Pouvoir réaliser ses rêves, ensemble. L'exemple de la coopérative Nuevo Horizonte au Guatemala.
La guerre civile au Guatemala tua environ 200 000 personnes en 36 ans, la plupart de nations indigènes. Elle déplaça plus de 1 million de personnes dans les zones frontalières et en poussa d'autres à émigrer. Heureusement, la signature des Accords de paix survint en 1996. La plupart des habitants de la communauté Nuevo Horizonte ont participé à la lutte armée contre la dictature qui sévissait au Guatemala. Arrivés à Peten, ils trouvèrent une terre aride et inhospitalière, où ils y vivaient dans une extrême pauvreté.
Nuevo Horizonte c'est la volonté d'une centaine d'ex-guérilleros de vivre ensemble selon leurs rêves. Avec des projets de pisciculture, d'agriculture, de reforestation jusqu'à l'écotourisme, en passant par des projets qui naissent sur les bancs d'école, leur coopérative est devenu un symbole d'alternative de la résistance.

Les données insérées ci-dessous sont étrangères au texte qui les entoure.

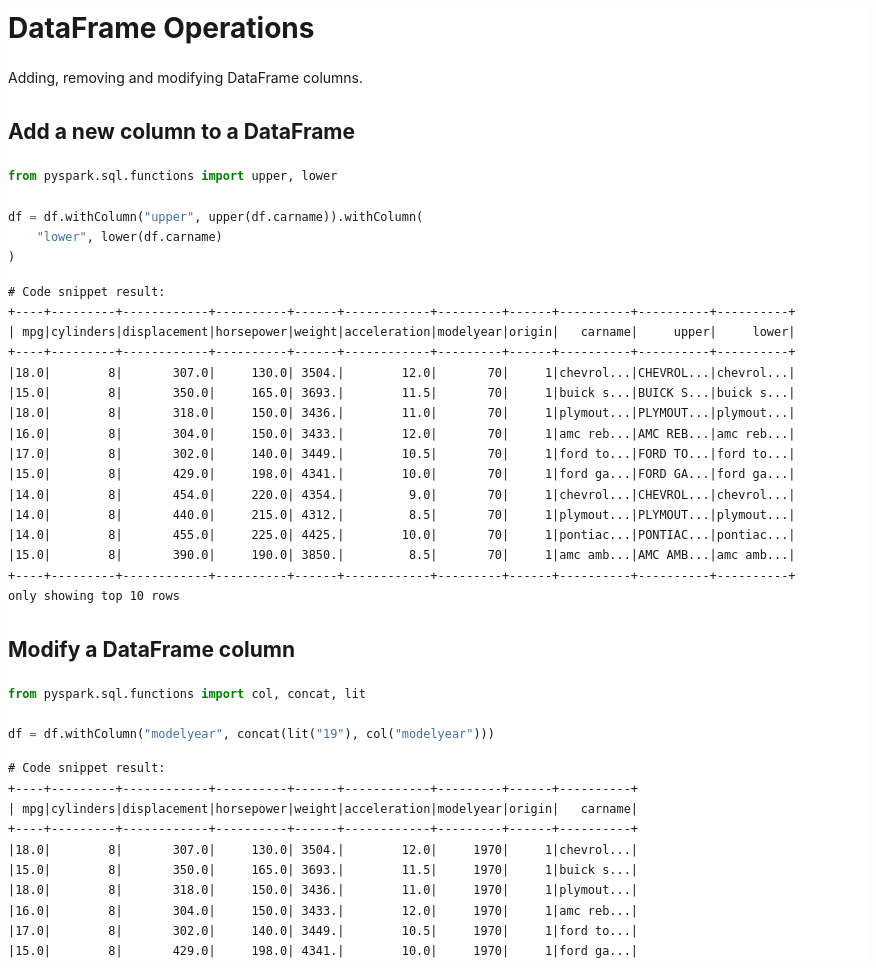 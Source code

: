 
DataFrame Operations
====================
Adding, removing and modifying DataFrame columns.

Add a new column to a DataFrame
-------------------------------

```python
from pyspark.sql.functions import upper, lower

df = df.withColumn("upper", upper(df.carname)).withColumn(
    "lower", lower(df.carname)
)
```
```
# Code snippet result:
+----+---------+------------+----------+------+------------+---------+------+----------+----------+----------+
| mpg|cylinders|displacement|horsepower|weight|acceleration|modelyear|origin|   carname|     upper|     lower|
+----+---------+------------+----------+------+------------+---------+------+----------+----------+----------+
|18.0|        8|       307.0|     130.0| 3504.|        12.0|       70|     1|chevrol...|CHEVROL...|chevrol...|
|15.0|        8|       350.0|     165.0| 3693.|        11.5|       70|     1|buick s...|BUICK S...|buick s...|
|18.0|        8|       318.0|     150.0| 3436.|        11.0|       70|     1|plymout...|PLYMOUT...|plymout...|
|16.0|        8|       304.0|     150.0| 3433.|        12.0|       70|     1|amc reb...|AMC REB...|amc reb...|
|17.0|        8|       302.0|     140.0| 3449.|        10.5|       70|     1|ford to...|FORD TO...|ford to...|
|15.0|        8|       429.0|     198.0| 4341.|        10.0|       70|     1|ford ga...|FORD GA...|ford ga...|
|14.0|        8|       454.0|     220.0| 4354.|         9.0|       70|     1|chevrol...|CHEVROL...|chevrol...|
|14.0|        8|       440.0|     215.0| 4312.|         8.5|       70|     1|plymout...|PLYMOUT...|plymout...|
|14.0|        8|       455.0|     225.0| 4425.|        10.0|       70|     1|pontiac...|PONTIAC...|pontiac...|
|15.0|        8|       390.0|     190.0| 3850.|         8.5|       70|     1|amc amb...|AMC AMB...|amc amb...|
+----+---------+------------+----------+------+------------+---------+------+----------+----------+----------+
only showing top 10 rows
```

Modify a DataFrame column
-------------------------

```python
from pyspark.sql.functions import col, concat, lit

df = df.withColumn("modelyear", concat(lit("19"), col("modelyear")))
```
```
# Code snippet result:
+----+---------+------------+----------+------+------------+---------+------+----------+
| mpg|cylinders|displacement|horsepower|weight|acceleration|modelyear|origin|   carname|
+----+---------+------------+----------+------+------------+---------+------+----------+
|18.0|        8|       307.0|     130.0| 3504.|        12.0|     1970|     1|chevrol...|
|15.0|        8|       350.0|     165.0| 3693.|        11.5|     1970|     1|buick s...|
|18.0|        8|       318.0|     150.0| 3436.|        11.0|     1970|     1|plymout...|
|16.0|        8|       304.0|     150.0| 3433.|        12.0|     1970|     1|amc reb...|
|17.0|        8|       302.0|     140.0| 3449.|        10.5|     1970|     1|ford to...|
|15.0|        8|       429.0|     198.0| 4341.|        10.0|     1970|     1|ford ga...|
``` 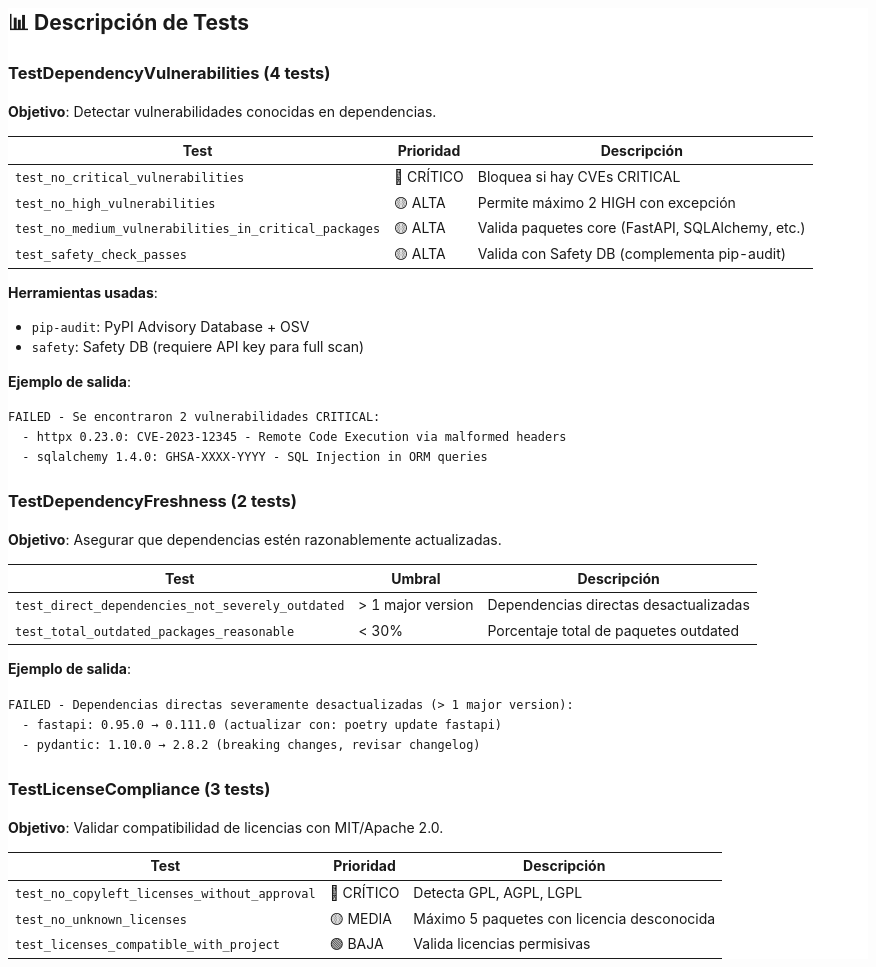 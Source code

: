 ## 📊 Descripción de Tests

### TestDependencyVulnerabilities (4 tests)

**Objetivo**: Detectar vulnerabilidades conocidas en dependencias.

| Test | Prioridad | Descripción |
|------|-----------|-------------|
| `test_no_critical_vulnerabilities` | 🔴 CRÍTICO | Bloquea si hay CVEs CRITICAL |
| `test_no_high_vulnerabilities` | 🟡 ALTA | Permite máximo 2 HIGH con excepción |
| `test_no_medium_vulnerabilities_in_critical_packages` | 🟡 ALTA | Valida paquetes core (FastAPI, SQLAlchemy, etc.) |
| `test_safety_check_passes` | 🟡 ALTA | Valida con Safety DB (complementa pip-audit) |

**Herramientas usadas**:
- `pip-audit`: PyPI Advisory Database + OSV
- `safety`: Safety DB (requiere API key para full scan)

**Ejemplo de salida**:
```
FAILED - Se encontraron 2 vulnerabilidades CRITICAL:
  - httpx 0.23.0: CVE-2023-12345 - Remote Code Execution via malformed headers
  - sqlalchemy 1.4.0: GHSA-XXXX-YYYY - SQL Injection in ORM queries
```

### TestDependencyFreshness (2 tests)

**Objetivo**: Asegurar que dependencias estén razonablemente actualizadas.

| Test | Umbral | Descripción |
|------|--------|-------------|
| `test_direct_dependencies_not_severely_outdated` | > 1 major version | Dependencias directas desactualizadas |
| `test_total_outdated_packages_reasonable` | < 30% | Porcentaje total de paquetes outdated |

**Ejemplo de salida**:
```
FAILED - Dependencias directas severamente desactualizadas (> 1 major version):
  - fastapi: 0.95.0 → 0.111.0 (actualizar con: poetry update fastapi)
  - pydantic: 1.10.0 → 2.8.2 (breaking changes, revisar changelog)
```

### TestLicenseCompliance (3 tests)

**Objetivo**: Validar compatibilidad de licencias con MIT/Apache 2.0.

| Test | Prioridad | Descripción |
|------|-----------|-------------|
| `test_no_copyleft_licenses_without_approval` | 🔴 CRÍTICO | Detecta GPL, AGPL, LGPL |
| `test_no_unknown_licenses` | 🟡 MEDIA | Máximo 5 paquetes con licencia desconocida |
| `test_licenses_compatible_with_project` | 🟢 BAJA | Valida licencias permisivas |
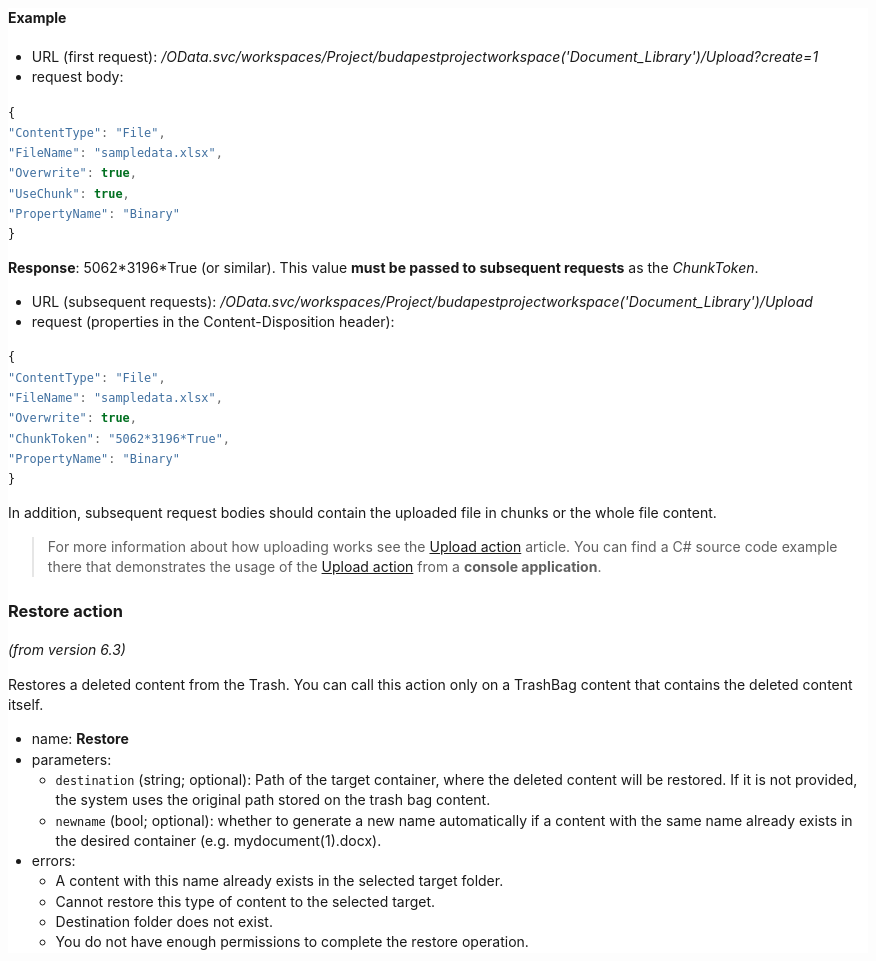 #### Example

- URL (first request): _/OData.svc/workspaces/Project/budapestprojectworkspace('Document_Library')/Upload?create=1_
- request body:

```js
{
"ContentType": "File",
"FileName": "sampledata.xlsx",
"Overwrite": true,
"UseChunk": true,
"PropertyName": "Binary"
}
```

**Response**: 5062\*3196\*True (or similar). This value **must be passed to subsequent requests** as the _ChunkToken_.
- URL (subsequent requests): _/OData.svc/workspaces/Project/budapestprojectworkspace('Document_Library')/Upload_
- request (properties in the Content-Disposition header):

```js
{
"ContentType": "File",
"FileName": "sampledata.xlsx",
"Overwrite": true,
"ChunkToken": "5062*3196*True",
"PropertyName": "Binary"
}
```

In addition, subsequent request bodies should contain the uploaded file in chunks or the whole file content.

> For more information about how uploading works see the [Upload action](/docs/upload-action) article. You can find a C# source code example there that demonstrates the usage of the [Upload action](/docs/upload-action) from a **console application**.

### Restore action
*(from version 6.3)*

Restores a deleted content from the Trash. You can call this action only on a TrashBag content that contains the deleted content itself.

- name: **Restore**
- parameters:
  - `destination` (string; optional): Path of the target container, where the deleted content will be restored. If it is not provided, the system uses the original path stored on the trash bag content.
  - `newname` (bool; optional): whether to generate a new name automatically if a content with the same name already exists in the desired container (e.g. mydocument(1).docx).
- errors:
  - A content with this name already exists in the selected target folder.
  - Cannot restore this type of content to the selected target.
  - Destination folder does not exist.
  - You do not have enough permissions to complete the restore operation.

Le Comité contre l'impunité au Guatemala a été fondé dans la foulée du lancement du film documentaire « Le pays hanté », de Mary Ellen Davis, qui trace les grandes lignes du destin de Mateo Pablo, survivant du massacre du village de Petanac, le 14 juillet 1982. D'abord chargé d'organiser la tournée de Mateo Pablo dans l'ensemble des provinces canadiennes (en collaboration avec le GCSN, Guatemala Canada Solidarity Network), le Comité a maintenant pour objectif de lutter contre l'impunité au Guatemala par divers moyens tels : information du public, actions urgentes, dénonciations, etc. Il travaille en ce moment sur une requête aux autorités canadiennes pour qu'elles acceptent d'incriminer les auteurs d'exactions commises au Guatemala durant la guerre, tant les auteurs physiques que les auteurs intellectuels.